# ACTIVITY
Locate, in the data below, the line that contains "# **3rd Question**" and the line that contains "# **4th Question**"; reproduce exactly those two lines and every line between them, nothing more.

# EXERCISE MATERIAL
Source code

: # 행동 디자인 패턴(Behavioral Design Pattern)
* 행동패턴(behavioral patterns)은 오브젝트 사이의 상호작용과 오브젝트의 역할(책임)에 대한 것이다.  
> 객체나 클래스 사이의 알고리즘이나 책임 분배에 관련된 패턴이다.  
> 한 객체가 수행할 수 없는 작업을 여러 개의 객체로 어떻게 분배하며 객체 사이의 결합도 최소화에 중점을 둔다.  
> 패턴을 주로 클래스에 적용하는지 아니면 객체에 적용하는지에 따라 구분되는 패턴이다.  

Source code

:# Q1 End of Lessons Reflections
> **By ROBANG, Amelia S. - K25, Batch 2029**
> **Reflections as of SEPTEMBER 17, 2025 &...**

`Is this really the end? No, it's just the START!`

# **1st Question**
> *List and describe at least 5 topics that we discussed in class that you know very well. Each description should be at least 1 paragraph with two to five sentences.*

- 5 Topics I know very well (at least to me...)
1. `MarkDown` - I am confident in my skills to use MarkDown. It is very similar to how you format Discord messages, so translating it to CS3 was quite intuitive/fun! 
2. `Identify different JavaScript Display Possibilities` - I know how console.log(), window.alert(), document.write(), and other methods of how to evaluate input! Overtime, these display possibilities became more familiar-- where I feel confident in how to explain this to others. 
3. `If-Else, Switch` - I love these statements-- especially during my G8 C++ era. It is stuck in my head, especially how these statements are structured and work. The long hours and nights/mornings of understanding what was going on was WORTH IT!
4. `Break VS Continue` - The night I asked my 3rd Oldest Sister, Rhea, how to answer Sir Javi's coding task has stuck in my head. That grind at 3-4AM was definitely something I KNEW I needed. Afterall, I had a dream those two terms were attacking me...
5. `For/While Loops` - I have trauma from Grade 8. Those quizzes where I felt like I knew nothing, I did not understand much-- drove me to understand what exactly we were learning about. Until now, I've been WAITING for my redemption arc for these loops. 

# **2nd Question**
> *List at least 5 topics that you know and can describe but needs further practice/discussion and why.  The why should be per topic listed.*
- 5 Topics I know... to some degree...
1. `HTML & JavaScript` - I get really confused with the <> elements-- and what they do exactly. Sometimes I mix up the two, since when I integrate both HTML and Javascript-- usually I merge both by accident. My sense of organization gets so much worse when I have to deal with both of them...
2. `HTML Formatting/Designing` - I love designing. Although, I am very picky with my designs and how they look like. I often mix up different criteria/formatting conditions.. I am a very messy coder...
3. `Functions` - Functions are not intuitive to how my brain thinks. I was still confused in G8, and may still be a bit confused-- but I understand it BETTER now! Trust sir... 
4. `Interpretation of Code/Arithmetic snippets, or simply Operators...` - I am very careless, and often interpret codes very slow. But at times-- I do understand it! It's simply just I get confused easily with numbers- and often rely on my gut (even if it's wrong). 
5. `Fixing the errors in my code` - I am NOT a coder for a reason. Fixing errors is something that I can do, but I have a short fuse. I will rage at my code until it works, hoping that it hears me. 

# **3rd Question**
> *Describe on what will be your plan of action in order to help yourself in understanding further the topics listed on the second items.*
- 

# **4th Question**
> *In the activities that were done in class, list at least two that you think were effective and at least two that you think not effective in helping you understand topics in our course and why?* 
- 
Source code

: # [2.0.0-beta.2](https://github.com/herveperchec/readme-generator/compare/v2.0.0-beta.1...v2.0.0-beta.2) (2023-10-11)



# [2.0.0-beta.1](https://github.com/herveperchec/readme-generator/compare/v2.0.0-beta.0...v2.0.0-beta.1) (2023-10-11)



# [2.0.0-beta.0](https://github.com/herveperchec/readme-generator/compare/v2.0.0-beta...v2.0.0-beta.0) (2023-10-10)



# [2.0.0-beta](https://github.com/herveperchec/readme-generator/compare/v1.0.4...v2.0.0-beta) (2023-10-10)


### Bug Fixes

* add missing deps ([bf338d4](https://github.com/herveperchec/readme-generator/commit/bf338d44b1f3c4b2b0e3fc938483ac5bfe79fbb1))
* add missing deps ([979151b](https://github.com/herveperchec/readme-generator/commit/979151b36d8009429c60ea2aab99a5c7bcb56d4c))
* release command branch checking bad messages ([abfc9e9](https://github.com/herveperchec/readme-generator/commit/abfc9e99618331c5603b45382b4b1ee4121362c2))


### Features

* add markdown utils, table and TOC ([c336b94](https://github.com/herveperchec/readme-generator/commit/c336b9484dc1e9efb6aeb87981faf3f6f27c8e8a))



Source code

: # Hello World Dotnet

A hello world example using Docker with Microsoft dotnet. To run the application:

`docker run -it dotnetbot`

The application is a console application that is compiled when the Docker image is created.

# SOLUTION
# **3rd Question**
> *Describe on what will be your plan of action in order to help yourself in understanding further the topics listed on the second items.*
- 

# **4th Question**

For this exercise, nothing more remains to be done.